Task goal: Since only part of the material below is wanted, output exactly the lines from the one with "2. Enter payment" up to and including the one with "This project is".

Provided data:
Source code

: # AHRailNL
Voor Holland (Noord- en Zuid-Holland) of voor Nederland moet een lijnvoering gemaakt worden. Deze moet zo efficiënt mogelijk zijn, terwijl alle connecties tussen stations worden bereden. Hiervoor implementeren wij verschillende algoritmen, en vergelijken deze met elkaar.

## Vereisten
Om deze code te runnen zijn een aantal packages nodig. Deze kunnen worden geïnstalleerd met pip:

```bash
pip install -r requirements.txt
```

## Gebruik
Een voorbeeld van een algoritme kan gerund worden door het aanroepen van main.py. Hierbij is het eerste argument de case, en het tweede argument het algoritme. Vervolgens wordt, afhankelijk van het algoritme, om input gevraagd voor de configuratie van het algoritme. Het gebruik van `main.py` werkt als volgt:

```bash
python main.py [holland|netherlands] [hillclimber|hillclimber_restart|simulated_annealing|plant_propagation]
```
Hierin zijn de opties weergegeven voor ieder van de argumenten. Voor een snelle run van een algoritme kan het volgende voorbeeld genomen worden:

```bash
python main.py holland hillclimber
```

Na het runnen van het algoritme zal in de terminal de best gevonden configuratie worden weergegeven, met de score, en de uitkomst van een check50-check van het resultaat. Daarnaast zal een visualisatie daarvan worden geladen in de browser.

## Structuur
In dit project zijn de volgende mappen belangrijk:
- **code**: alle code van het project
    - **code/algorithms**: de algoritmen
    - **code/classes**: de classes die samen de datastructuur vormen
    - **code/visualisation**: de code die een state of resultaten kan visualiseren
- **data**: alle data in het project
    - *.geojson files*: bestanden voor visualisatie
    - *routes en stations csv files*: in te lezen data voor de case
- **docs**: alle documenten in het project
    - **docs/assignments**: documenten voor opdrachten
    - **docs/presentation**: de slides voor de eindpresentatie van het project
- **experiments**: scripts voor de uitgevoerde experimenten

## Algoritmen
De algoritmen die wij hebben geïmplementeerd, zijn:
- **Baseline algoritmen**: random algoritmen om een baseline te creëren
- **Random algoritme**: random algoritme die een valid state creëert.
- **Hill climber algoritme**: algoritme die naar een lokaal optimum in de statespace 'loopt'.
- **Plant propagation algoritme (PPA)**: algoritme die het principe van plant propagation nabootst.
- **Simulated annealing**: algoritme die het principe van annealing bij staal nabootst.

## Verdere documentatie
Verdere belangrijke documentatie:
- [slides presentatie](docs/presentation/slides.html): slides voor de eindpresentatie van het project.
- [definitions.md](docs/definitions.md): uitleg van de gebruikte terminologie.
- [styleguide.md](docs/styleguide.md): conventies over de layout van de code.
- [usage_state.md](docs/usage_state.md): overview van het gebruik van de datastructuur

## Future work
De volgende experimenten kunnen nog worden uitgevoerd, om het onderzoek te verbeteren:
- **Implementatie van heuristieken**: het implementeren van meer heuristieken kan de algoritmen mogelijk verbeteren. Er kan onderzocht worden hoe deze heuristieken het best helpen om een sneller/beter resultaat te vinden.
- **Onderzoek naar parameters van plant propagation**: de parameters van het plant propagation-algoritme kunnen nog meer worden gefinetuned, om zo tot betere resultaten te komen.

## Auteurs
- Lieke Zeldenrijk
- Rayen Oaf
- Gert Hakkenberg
* * *
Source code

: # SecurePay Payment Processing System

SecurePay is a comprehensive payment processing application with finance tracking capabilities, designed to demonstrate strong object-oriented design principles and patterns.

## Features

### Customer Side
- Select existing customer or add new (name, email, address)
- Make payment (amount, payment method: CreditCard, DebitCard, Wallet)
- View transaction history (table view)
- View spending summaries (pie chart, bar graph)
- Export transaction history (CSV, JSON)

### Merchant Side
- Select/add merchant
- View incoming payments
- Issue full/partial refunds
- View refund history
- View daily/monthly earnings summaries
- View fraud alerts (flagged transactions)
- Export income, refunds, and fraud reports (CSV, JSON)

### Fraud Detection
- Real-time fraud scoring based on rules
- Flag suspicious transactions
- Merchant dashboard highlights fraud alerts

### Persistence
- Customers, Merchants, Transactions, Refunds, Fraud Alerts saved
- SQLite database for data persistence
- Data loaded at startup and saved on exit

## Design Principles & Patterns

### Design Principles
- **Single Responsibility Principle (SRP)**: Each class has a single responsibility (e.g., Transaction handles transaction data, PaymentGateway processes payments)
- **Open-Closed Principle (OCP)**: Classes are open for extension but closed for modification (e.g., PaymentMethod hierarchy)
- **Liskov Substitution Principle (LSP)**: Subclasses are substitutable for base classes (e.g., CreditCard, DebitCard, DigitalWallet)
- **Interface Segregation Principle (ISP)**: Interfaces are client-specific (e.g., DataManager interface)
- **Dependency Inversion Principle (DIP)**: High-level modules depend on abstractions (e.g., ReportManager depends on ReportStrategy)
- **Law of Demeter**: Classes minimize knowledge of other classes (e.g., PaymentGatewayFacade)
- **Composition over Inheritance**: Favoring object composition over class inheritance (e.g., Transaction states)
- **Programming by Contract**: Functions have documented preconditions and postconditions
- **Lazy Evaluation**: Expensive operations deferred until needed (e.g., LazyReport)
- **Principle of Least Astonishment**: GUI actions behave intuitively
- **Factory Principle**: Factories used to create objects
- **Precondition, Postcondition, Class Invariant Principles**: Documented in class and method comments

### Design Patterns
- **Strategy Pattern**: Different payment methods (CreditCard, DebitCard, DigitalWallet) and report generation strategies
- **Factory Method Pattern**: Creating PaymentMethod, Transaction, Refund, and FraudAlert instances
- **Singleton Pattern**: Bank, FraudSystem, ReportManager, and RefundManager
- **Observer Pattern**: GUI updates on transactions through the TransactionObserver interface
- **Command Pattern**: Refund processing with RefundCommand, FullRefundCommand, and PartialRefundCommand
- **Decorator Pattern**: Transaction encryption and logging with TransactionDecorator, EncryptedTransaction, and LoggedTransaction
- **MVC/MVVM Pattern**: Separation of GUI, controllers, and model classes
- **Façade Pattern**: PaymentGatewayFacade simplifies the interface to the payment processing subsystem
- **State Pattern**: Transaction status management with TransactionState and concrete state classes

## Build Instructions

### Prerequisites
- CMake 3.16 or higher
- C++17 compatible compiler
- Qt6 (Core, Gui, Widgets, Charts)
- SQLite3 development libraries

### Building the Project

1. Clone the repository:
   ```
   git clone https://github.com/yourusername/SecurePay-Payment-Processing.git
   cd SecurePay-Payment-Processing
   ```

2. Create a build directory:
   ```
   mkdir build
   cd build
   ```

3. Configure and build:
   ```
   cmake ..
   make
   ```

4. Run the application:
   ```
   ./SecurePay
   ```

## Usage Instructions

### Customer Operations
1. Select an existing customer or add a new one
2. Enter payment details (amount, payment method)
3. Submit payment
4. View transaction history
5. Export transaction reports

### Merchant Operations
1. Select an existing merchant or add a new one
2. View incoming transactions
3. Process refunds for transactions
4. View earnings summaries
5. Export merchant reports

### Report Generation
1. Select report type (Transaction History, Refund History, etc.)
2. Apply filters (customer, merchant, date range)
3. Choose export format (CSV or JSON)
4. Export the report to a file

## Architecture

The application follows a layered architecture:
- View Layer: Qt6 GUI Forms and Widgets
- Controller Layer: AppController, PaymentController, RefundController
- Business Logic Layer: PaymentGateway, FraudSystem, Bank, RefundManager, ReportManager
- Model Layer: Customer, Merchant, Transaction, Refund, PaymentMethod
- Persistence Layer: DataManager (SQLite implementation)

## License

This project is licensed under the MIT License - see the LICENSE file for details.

Task output:
2. Enter payment details (amount, payment method)
3. Submit payment
4. View transaction history
5. Export transaction reports

### Merchant Operations
1. Select an existing merchant or add a new one
2. View incoming transactions
3. Process refunds for transactions
4. View earnings summaries
5. Export merchant reports

### Report Generation
1. Select report type (Transaction History, Refund History, etc.)
2. Apply filters (customer, merchant, date range)
3. Choose export format (CSV or JSON)
4. Export the report to a file

## Architecture

The application follows a layered architecture:
- View Layer: Qt6 GUI Forms and Widgets
- Controller Layer: AppController, PaymentController, RefundController
- Business Logic Layer: PaymentGateway, FraudSystem, Bank, RefundManager, ReportManager
- Model Layer: Customer, Merchant, Transaction, Refund, PaymentMethod
- Persistence Layer: DataManager (SQLite implementation)

## License

This project is licensed under the MIT License - see the LICENSE file for details.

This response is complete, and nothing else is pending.